| WHAT IS BEING ASKED |
The answer must consist of every line from the entries below that contains the word "image".

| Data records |
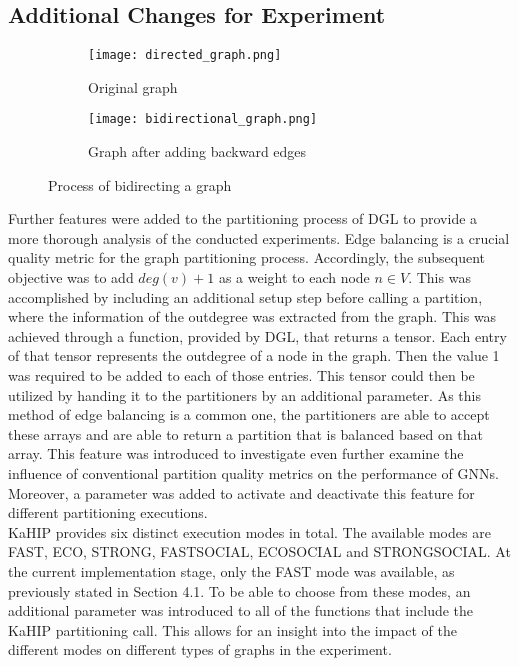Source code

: \documentclass[acmsmall,nonacm,screen,review]{acmart}
\begin{document}
\subsection{Additional Changes for Experiment}
\begin{figure}[bt!]
     \centering
     \begin{subfigure}[b]{0.45\textwidth}
         \centering
         \texttt{[image: directed\_graph.png]}
         \caption{Original graph}
         \label{uni}
     \end{subfigure}
     \hfill
     \begin{subfigure}[b]{0.45\textwidth}
         \centering
         \texttt{[image: bidirectional\_graph.png]}
         \caption{Graph after adding backward edges}
         \label{bi}
     \end{subfigure}
     \caption{Process of bidirecting a graph}
     \label{bidirecting}
\end{figure}
Further features were added to the partitioning process of DGL to provide a more thorough analysis of the conducted experiments. Edge balancing is a crucial quality metric for the graph partitioning process. Accordingly, the subsequent objective was to add $deg(v) + 1$ as a weight to each node $n \in V$. This was accomplished by including an additional setup step before calling a partition, where the information of the outdegree was extracted from the graph. This was achieved through a function, provided by DGL, that returns a tensor. Each entry of that tensor represents the outdegree of a node in the graph. Then the value 1 was required to be added to each of those entries. This tensor could then be utilized by handing it to the partitioners by an additional parameter. As this method of edge balancing is a common one, the partitioners are able to accept these arrays and are able to return a partition that is balanced based on that array. This feature was introduced to investigate even further examine the influence of conventional partition quality metrics on the performance of GNNs. Moreover, a parameter was added to activate and deactivate this feature for different partitioning executions.  \\
KaHIP provides six distinct execution modes in total. The available modes are FAST, ECO, STRONG, FASTSOCIAL, ECOSOCIAL and STRONGSOCIAL.  At the current implementation stage, only the FAST mode was available, as previously stated in Section 4.1. To be able to choose from these modes, an additional parameter was introduced to all of the functions that include the KaHIP partitioning call. This allows for an insight into the impact of the different modes on different types of graphs in the experiment.
\end{document}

| ANSWER |
         \texttt{[image: directed\_graph.png]}
         \texttt{[image: bidirectional\_graph.png]}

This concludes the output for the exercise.